De acordo com Cátia, se não está na grande mídia, a arte é tratada como um trabalho menor e, assim, tratada como hobbie. “Meu pai desenhava, pintava, cantava. Minha mãe tocava piano, acordeom e percussão. Na arte, eram autodidatas. Profissionalmente, bancários”, conta. A cantora explica que no capitalismo a arte é um assunto menor, e complementa: “Mulher é, historicamente, um gênero que pode menos. Juntar os dois ingredientes, mulher e arte, na mesma receita, sem dúvida será um prato indigesto para muitos tradicionalistas por aí.”
“Se você me perguntar: ‘Cátia, mas o mundo não está mudando?’, obviamente vou responder que sim. Mas o que eu planto hoje, colho somente na próxima safra. Hoje, ainda colhemos muito do que foi plantado antes destes valores começarem a mudar”, ela ainda ressalta.
Para a ilustradora Mariella, a maneira como a sociedade enxerga a mulher artista é paradoxal, já que a sociedade vê a arte como uma atividade “menor”, um hobbie e, portanto, “coisa de mulher”. Ela ainda conta: “Quando digo que sou artista pra alguém que não é do meio, percebo esse tipo de reação, como “ah que bonitinho, ele faz uns desenhos”, até incentivando, mas sem dar muito valor, como se não fosse algo sério, uma profissão – tanto que acham estranho quando peço valores que não são muito baixos pelos meus trabalhos. Só que quando é pra olhar pra arte como trabalho sério, profundo, valorizado, os artistas homens tem muito mais espaço e saem na frente. Se um cara é competente e faz algo diferente é muito mais fácil que ele seja levado à sério, visto como um artista ‘de verdade’, e consiga ter uma carreira considerada bem sucedida. Já uma mulher tão competente, criativa e inovadora quanto, ou até mais, tem que lutar muito apenas pra ter seu trabalho levado à sério. Como em todas as áreas, a gente tem que se provar duas, três, dez vezes, pra termos o mesmo nível de reconhecimento que um artista homem, e se esforçar ainda mais pra se manter lá.”
Ocupar espaços artísticos e culturais igualmente aos homens ainda é uma tarefa a se cumprir, segundo Cátia. Na música, a artista afirma haver uma musicista mulher para cada dez musicistas homens. E, apesar dos obstáculos como tempo, preconceito, misoginia e machismo, ela acredita que o que deveria ser feito está sendo: “As mulheres perceberam a diferença pejorativa de tratamento que sofriam, deixaram de aceitar, se uniram e hoje falam em alto e bom tom sobre o que aceitam ou querem para si.”

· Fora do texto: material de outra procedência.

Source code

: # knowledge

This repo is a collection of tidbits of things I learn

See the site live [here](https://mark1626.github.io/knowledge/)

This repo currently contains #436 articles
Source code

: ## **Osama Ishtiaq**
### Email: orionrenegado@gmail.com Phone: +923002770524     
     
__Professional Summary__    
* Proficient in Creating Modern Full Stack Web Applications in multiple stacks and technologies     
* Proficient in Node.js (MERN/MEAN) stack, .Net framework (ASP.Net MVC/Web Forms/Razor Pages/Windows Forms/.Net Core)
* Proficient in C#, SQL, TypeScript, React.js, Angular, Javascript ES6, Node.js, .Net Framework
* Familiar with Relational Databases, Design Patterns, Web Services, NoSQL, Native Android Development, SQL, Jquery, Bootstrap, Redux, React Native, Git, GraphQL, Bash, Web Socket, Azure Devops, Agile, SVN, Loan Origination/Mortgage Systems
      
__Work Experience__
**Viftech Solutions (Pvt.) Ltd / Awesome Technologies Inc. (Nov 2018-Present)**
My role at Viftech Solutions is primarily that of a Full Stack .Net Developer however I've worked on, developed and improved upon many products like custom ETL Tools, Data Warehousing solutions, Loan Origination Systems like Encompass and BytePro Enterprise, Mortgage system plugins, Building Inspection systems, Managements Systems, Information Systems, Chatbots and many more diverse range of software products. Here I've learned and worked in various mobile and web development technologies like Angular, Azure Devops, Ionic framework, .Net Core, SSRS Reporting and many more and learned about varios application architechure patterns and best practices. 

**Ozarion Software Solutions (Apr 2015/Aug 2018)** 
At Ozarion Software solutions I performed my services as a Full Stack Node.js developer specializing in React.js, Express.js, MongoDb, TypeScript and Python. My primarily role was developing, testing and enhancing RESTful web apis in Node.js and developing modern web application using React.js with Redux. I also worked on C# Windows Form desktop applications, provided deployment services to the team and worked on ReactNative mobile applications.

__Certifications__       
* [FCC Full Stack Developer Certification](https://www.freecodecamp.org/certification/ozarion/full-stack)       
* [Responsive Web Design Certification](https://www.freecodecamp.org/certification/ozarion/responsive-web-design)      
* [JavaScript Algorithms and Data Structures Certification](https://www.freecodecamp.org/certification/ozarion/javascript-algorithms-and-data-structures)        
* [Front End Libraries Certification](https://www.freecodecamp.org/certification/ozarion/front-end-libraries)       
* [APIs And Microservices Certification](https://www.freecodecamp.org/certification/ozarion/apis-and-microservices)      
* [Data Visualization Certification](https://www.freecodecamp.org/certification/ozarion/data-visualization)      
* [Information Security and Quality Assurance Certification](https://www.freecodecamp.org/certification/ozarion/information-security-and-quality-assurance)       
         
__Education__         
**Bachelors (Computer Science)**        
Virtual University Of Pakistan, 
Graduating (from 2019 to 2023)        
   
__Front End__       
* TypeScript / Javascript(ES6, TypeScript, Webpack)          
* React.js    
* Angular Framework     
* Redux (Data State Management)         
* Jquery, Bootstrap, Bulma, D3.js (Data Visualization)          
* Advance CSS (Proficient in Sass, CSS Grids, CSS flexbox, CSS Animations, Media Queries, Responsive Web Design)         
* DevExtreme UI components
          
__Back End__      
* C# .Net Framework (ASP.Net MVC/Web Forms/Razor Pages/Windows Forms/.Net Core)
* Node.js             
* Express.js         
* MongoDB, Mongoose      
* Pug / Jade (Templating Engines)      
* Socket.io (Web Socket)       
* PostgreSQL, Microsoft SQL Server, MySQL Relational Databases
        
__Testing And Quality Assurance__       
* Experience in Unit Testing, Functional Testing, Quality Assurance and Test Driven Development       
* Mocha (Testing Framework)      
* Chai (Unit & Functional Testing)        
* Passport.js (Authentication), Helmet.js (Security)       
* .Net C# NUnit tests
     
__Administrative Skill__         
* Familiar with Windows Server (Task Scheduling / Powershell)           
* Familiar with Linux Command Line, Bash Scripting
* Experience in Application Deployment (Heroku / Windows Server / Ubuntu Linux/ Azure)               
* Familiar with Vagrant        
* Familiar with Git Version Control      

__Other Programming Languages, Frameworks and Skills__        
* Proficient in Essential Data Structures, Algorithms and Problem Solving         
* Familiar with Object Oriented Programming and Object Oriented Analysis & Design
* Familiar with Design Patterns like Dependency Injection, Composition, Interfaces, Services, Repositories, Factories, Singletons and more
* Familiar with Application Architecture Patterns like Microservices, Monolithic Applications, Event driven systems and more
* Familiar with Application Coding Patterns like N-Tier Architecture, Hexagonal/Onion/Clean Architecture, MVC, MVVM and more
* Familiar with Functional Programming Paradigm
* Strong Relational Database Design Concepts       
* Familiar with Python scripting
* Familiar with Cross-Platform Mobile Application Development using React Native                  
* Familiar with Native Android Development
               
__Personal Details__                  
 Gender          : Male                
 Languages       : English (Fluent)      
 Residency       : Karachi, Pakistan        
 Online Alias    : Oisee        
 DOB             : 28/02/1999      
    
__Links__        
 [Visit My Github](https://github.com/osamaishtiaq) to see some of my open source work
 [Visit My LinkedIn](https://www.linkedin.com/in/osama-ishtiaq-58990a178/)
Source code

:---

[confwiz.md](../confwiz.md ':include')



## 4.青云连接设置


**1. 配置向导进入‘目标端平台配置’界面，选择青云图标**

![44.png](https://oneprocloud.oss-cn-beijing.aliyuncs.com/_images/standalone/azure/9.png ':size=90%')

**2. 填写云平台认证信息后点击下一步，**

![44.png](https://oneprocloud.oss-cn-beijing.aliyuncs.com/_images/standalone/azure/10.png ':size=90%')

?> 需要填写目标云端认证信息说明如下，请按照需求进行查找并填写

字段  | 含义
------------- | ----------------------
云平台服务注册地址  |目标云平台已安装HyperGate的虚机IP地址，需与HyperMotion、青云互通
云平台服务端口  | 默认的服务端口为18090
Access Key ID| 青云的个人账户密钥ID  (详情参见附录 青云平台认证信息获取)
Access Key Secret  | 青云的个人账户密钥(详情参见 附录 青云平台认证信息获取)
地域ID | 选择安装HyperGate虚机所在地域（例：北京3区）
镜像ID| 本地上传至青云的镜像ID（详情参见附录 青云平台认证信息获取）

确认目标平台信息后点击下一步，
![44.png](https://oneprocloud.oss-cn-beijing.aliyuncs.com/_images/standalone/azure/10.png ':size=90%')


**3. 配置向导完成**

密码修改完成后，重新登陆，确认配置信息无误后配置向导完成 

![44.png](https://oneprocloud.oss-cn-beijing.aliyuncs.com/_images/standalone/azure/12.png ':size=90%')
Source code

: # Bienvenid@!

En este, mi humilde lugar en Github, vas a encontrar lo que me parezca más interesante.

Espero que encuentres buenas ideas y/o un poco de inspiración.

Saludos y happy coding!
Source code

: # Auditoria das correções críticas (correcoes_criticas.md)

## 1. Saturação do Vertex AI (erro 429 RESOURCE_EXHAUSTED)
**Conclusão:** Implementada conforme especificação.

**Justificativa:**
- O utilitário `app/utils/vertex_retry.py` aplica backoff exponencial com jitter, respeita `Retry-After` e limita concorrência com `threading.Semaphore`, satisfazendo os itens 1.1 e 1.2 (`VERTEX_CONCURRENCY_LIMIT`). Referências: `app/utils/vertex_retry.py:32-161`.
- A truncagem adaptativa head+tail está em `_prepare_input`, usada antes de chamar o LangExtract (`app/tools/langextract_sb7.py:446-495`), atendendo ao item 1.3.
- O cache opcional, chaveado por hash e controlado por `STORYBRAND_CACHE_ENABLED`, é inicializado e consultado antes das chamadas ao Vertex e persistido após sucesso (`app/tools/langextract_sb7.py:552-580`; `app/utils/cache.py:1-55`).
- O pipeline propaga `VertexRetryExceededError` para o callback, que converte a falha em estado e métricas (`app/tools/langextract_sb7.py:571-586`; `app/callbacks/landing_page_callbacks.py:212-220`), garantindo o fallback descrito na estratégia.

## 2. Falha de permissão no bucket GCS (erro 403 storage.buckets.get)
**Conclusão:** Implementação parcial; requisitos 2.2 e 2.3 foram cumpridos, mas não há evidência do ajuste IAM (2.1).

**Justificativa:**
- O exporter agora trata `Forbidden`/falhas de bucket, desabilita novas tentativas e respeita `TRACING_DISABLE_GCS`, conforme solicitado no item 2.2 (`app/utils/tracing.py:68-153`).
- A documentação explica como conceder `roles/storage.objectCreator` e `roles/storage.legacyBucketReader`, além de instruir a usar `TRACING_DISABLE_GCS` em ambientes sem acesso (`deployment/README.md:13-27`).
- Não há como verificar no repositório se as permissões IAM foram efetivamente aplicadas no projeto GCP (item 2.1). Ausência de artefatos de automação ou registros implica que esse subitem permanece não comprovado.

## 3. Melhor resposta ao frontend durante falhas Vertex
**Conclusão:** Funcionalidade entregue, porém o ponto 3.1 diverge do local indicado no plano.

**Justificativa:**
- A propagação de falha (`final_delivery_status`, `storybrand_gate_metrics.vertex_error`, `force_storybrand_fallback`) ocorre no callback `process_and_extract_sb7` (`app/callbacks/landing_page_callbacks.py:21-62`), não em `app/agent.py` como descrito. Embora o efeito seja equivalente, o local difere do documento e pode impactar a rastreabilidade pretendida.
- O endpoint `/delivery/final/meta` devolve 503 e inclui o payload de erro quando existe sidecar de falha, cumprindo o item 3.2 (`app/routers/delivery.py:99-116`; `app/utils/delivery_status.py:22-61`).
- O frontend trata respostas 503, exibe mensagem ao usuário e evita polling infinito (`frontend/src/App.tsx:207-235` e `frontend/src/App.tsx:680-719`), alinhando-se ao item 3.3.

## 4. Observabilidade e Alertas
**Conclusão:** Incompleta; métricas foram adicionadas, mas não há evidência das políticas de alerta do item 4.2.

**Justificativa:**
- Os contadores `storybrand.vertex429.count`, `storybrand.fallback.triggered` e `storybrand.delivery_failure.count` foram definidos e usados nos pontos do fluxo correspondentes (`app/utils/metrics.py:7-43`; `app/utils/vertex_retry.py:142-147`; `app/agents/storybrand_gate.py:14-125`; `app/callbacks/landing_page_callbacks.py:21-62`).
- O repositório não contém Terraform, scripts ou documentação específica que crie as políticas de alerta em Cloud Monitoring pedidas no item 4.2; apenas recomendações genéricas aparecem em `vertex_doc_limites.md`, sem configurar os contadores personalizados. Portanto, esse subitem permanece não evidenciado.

Sobre a importância da presença feminina na arte, a ilustradora Mariella é clara: “Quando mulheres criam, independente do tipo de arte, é um pedacinho a mais de território que conquistamos, tanto no meio cultural quanto na sociedade como um todo”. Segundo ela, a arte feita por mulheres cria uma rede de conexões poderosa e isso tem ligação direta com a luta feminista. “Quando percebemos a arte feita por outra mulher, deixamos de estar sozinhas e passamos a nos enxergar como parte de um grupo”, explica. Assim, as mulheres obtém apoio umas das outras e deixam de competir entre si.
“Não haveria minha vida sem arte e, claro, não haveria arte sem a minha vida” – Marthynha Ferraz
O movimento que busca a igualdade de gênero, principalmente em relação a conquista de direitos, liberdade de escolha e ocupação dos espaços, certamente não começou agora, de acordo com Cátia, e, tampouco está perto de alcançar seus objetivos. “É só o começo de uma trajetória que se demonstra ser bem longa e a representatividade da mulher na cultura é um espelho desse caminho social que percorremos”, afirma.